Néanmoins, la recherche doit éviter les cas d’usage déconnectés des besoins réels. Martellini met en garde contre le fait d’« inclure la sélection des titres et l’optimisation du rendement en risque du portefeuille dans un seul problème. Cela crée une complexité combinatoire qui fait apparaître un avantage du quantique de manière artificielle ». La sélection d’actifs doit répondre à des objectifs financiers clairs : « Elle peut être motivée par la performance, en comparant le prix de marché à la “fair value”, ou par le risque, en recherchant par exemple un portefeuille faiblement corrélé. »

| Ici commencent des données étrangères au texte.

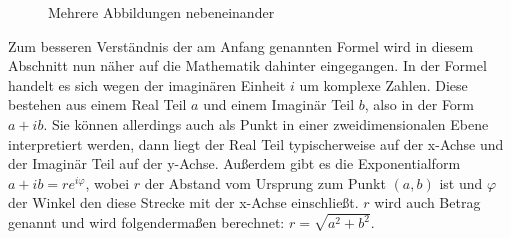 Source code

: \begin{figure}[bth]
  \hfill
  \hfill
  \centering{}
  \caption{Mehrere Abbildungen nebeneinander}
  \label{fig:dftEinzelneFrequenzen}
\end{figure}

Zum besseren Verständnis der am Anfang genannten Formel wird in diesem Abschnitt nun näher auf die Mathematik dahinter eingegangen. In der Formel handelt es sich wegen der imaginären Einheit $i$ um komplexe Zahlen. Diese bestehen aus einem Real Teil $a$ und einem Imaginär Teil $b$, also in der Form $a + ib$. Sie können allerdings auch als Punkt in einer zweidimensionalen Ebene interpretiert werden, dann liegt der Real Teil typischerweise auf der x-Achse und der Imaginär Teil auf der y-Achse. Außerdem gibt es die Exponentialform $a+ib=re^{i\varphi}$, wobei $r$ der Abstand vom Ursprung zum Punkt $(a,b)$ ist und $\varphi$ der Winkel den diese Strecke mit der x-Achse einschließt. $r$ wird auch Betrag genannt und wird folgendermaßen berechnet: $r=\sqrt{a^2+b^2}$.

Le quantum washing renvoie à une dérive méthodologique consistant à attribuer un avantage quantique à des problèmes formulés de manière excessivement complexe. Cette tendance représente un frein à la crédibilité des solutions et donc à leur adoption. En effet, selon Lionel Martellini, « il existe une tendance à construire artificiellement des cas d’usage pour mettre en évidence les avantages du quantique. Cela donne un peu l’impression d’une solution désespérément à la recherche d’un problème, ou d’un marteau disproportionné cherchant des clous à frapper ». Ce biais peut conduire à des conclusions prometteuses mais inapplicables. « Même lorsqu’un problème est réel, poursuit-il, il existe un risque d’exagération des avantages supposés. Les bénéfices présentés dépendent souvent d’hypothèses non explicitées concernant la maturité de la technologie ou le coût réel. »
Réalités matérielles et trajectoires vers l’hybridation des systèmes
L’intégration du quantique dans la finance se heurte à des contraintes qui dépassent la simple puissance brute, notamment la maturité technologique et la cybersécurité. Les machines contemporaines (NISQ) opèrent avec des composants encore instables. « Les ordinateurs quantiques actuels sont encore trop limités pour des usages massifs », souligne Martellini. Les bénéfices en conditions réelles dépendent d’un horizon technologique plus stable, dit fault-tolerant13.
Le facteur financier est tout aussi prépondérant : « Certaines machines coûteront quelques dizaines de millions, d’autres plusieurs centaines de millions, voire des milliards », pointe du doigt Martellini, ajoutant que « la rentabilisation de ces machines et leur consommation énergétique, que ce soit dans un usage cloud partagé ou exclusif, seront des facteurs décisifs. » Par ailleurs, le traitement de données sensibles impose des protocoles de chiffrement drastiques et une supervision pointilleuse des infrastructures cloud.
Dès lors, la technologie s’envisage comme une couche complémentaire aux systèmes existants. « Aujourd’hui, les approches hybrides sont la voie la plus réaliste », affirme le professeur de finance. Il évoque également « des simulateurs inspirés du quantique, comme les annealers numériques ou les méthodes basées sur les réseaux de tenseurs ». Ces outils permettent d’expérimenter sans les contraintes des qubits physiques. En outre, « si l’ordinateur quantique autonome reste un objectif de moyen terme, à court et moyen terme, ce sont les architectures hybrides classique-quantique qui constituent l’approche la plus réaliste pour obtenir des résultats exploitables ». Cette transition permet d’exploiter des gains ciblés et d’explorer des cas d’usage tout en maîtrisant les risques opérationnels.